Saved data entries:
######
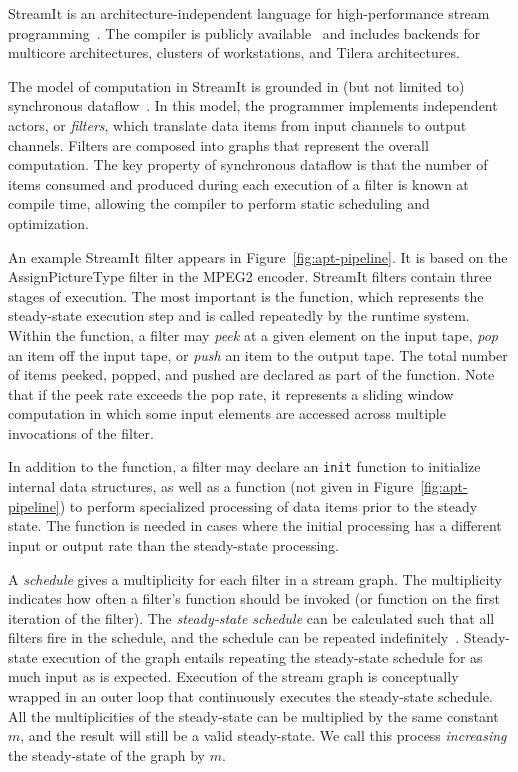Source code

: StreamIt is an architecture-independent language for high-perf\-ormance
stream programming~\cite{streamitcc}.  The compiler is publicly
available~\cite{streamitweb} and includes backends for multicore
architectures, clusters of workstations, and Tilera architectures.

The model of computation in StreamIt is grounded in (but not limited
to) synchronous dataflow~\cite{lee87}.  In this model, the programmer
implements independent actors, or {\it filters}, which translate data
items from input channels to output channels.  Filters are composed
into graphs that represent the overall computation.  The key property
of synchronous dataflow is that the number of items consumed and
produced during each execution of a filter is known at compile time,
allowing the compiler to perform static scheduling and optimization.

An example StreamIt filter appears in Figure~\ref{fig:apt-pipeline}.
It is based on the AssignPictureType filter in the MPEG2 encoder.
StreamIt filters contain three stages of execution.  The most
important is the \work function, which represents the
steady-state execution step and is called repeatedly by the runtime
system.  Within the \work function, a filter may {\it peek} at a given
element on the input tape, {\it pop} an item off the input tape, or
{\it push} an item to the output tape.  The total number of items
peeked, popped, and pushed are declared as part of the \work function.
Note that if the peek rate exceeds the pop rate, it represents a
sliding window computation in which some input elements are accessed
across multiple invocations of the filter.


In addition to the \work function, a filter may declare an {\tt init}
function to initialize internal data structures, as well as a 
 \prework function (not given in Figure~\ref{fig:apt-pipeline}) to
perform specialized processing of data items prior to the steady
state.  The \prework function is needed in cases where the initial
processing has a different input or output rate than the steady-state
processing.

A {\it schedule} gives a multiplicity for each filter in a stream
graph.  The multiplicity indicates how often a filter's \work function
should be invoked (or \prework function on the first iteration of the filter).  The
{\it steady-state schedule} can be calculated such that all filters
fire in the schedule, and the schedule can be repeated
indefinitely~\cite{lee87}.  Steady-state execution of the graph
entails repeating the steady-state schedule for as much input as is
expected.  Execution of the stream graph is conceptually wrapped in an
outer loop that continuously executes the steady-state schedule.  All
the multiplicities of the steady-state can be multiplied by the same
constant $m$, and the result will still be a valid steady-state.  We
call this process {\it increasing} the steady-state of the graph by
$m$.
######
* _YOUR GOAL_
Repeat every record above exactly. Omit the pictures.

* _ANSWER FOR THIS EXERCISE_
Source code

: StreamIt is an architecture-independent language for high-perf\-ormance
stream programming~\cite{streamitcc}.  The compiler is publicly
available~\cite{streamitweb} and includes backends for multicore
architectures, clusters of workstations, and Tilera architectures.

The model of computation in StreamIt is grounded in (but not limited
to) synchronous dataflow~\cite{lee87}.  In this model, the programmer
implements independent actors, or {\it filters}, which translate data
items from input channels to output channels.  Filters are composed
into graphs that represent the overall computation.  The key property
of synchronous dataflow is that the number of items consumed and
produced during each execution of a filter is known at compile time,
allowing the compiler to perform static scheduling and optimization.

An example StreamIt filter appears in Figure~\ref{fig:apt-pipeline}.
It is based on the AssignPictureType filter in the MPEG2 encoder.
StreamIt filters contain three stages of execution.  The most
important is the \work function, which represents the
steady-state execution step and is called repeatedly by the runtime
system.  Within the \work function, a filter may {\it peek} at a given
element on the input tape, {\it pop} an item off the input tape, or
{\it push} an item to the output tape.  The total number of items
peeked, popped, and pushed are declared as part of the \work function.
Note that if the peek rate exceeds the pop rate, it represents a
sliding window computation in which some input elements are accessed
across multiple invocations of the filter.


In addition to the \work function, a filter may declare an {\tt init}
function to initialize internal data structures, as well as a 
 \prework function (not given in Figure~\ref{fig:apt-pipeline}) to
perform specialized processing of data items prior to the steady
state.  The \prework function is needed in cases where the initial
processing has a different input or output rate than the steady-state
processing.

A {\it schedule} gives a multiplicity for each filter in a stream
graph.  The multiplicity indicates how often a filter's \work function
should be invoked (or \prework function on the first iteration of the filter).  The
{\it steady-state schedule} can be calculated such that all filters
fire in the schedule, and the schedule can be repeated
indefinitely~\cite{lee87}.  Steady-state execution of the graph
entails repeating the steady-state schedule for as much input as is
expected.  Execution of the stream graph is conceptually wrapped in an
outer loop that continuously executes the steady-state schedule.  All
the multiplicities of the steady-state can be multiplied by the same
constant $m$, and the result will still be a valid steady-state.  We
call this process {\it increasing} the steady-state of the graph by
$m$.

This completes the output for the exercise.